How to complete this task: Nothing but the pictures is dropped; write out all the remaining data below exactly.

[Dataset entries]
⁂

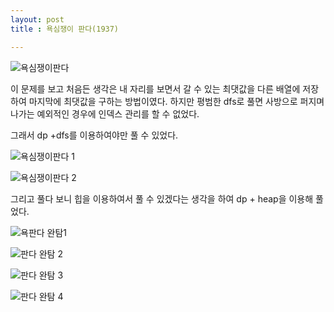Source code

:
 ```yaml
---
layout: post
title : 욕심쟁이 판다(1937)

---
```


![욕심쟁이판다](https://user-images.githubusercontent.com/78638160/137263434-5cd958f9-b1f0-40aa-b500-3fc55dcbffb9.png)

이 문제를 보고 처음든 생각은 내 자리를 보면서 갈 수 있는 최댓값을 다른 배열에 저장하여 마지막에 최댓값을 구하는 방법이였다.
하지만 평범한 dfs로 풀면 사방으로 퍼지며 나가는 예외적인 경우에 인덱스 관리를 할 수 없었다.

그래서 dp +dfs를 이용하여야만 풀 수 있었다.

![욕심쟁이판다 1](https://user-images.githubusercontent.com/78638160/137264293-7bfc4dfc-1bd9-4001-8c28-561dee559334.png)

![욕심쟁이판다 2](https://user-images.githubusercontent.com/78638160/137264309-4988bdaa-38fb-41a1-b2ef-930a1ae5bd76.png)

그리고 풀다 보니 힙을 이용하여서 풀 수 있겠다는 생각을 하여 dp + heap을 이용해 풀었다.

![욕판다 완탐1](https://user-images.githubusercontent.com/78638160/137264543-4d9eb1be-2db8-4f74-8b50-c3df7f9c23c6.png)

![판다 완탐 2](https://user-images.githubusercontent.com/78638160/137264595-6d7ebaa9-0c87-49c1-9005-cd20a8593ac7.png)

![판다 완탐 3](https://user-images.githubusercontent.com/78638160/137264616-70bfa01d-ffd6-492b-89ae-d10fcf42b107.png)



![판다 완탐 4](https://user-images.githubusercontent.com/78638160/137264650-a7cc83c2-5df1-4aea-9c33-c3feda104dfb.png)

⁂

Answer to this exercise:
Source code

:
 ```yaml
---
layout: post
title : 욕심쟁이 판다(1937)

---
```


![욕심쟁이판다](https://user-images.githubusercontent.com/78638160/137263434-5cd958f9-b1f0-40aa-b500-3fc55dcbffb9.png)

이 문제를 보고 처음든 생각은 내 자리를 보면서 갈 수 있는 최댓값을 다른 배열에 저장하여 마지막에 최댓값을 구하는 방법이였다.
하지만 평범한 dfs로 풀면 사방으로 퍼지며 나가는 예외적인 경우에 인덱스 관리를 할 수 없었다.

그래서 dp +dfs를 이용하여야만 풀 수 있었다.

![욕심쟁이판다 1](https://user-images.githubusercontent.com/78638160/137264293-7bfc4dfc-1bd9-4001-8c28-561dee559334.png)

![욕심쟁이판다 2](https://user-images.githubusercontent.com/78638160/137264309-4988bdaa-38fb-41a1-b2ef-930a1ae5bd76.png)

그리고 풀다 보니 힙을 이용하여서 풀 수 있겠다는 생각을 하여 dp + heap을 이용해 풀었다.

![욕판다 완탐1](https://user-images.githubusercontent.com/78638160/137264543-4d9eb1be-2db8-4f74-8b50-c3df7f9c23c6.png)

![판다 완탐 2](https://user-images.githubusercontent.com/78638160/137264595-6d7ebaa9-0c87-49c1-9005-cd20a8593ac7.png)

![판다 완탐 3](https://user-images.githubusercontent.com/78638160/137264616-70bfa01d-ffd6-492b-89ae-d10fcf42b107.png)



![판다 완탐 4](https://user-images.githubusercontent.com/78638160/137264650-a7cc83c2-5df1-4aea-9c33-c3feda104dfb.png)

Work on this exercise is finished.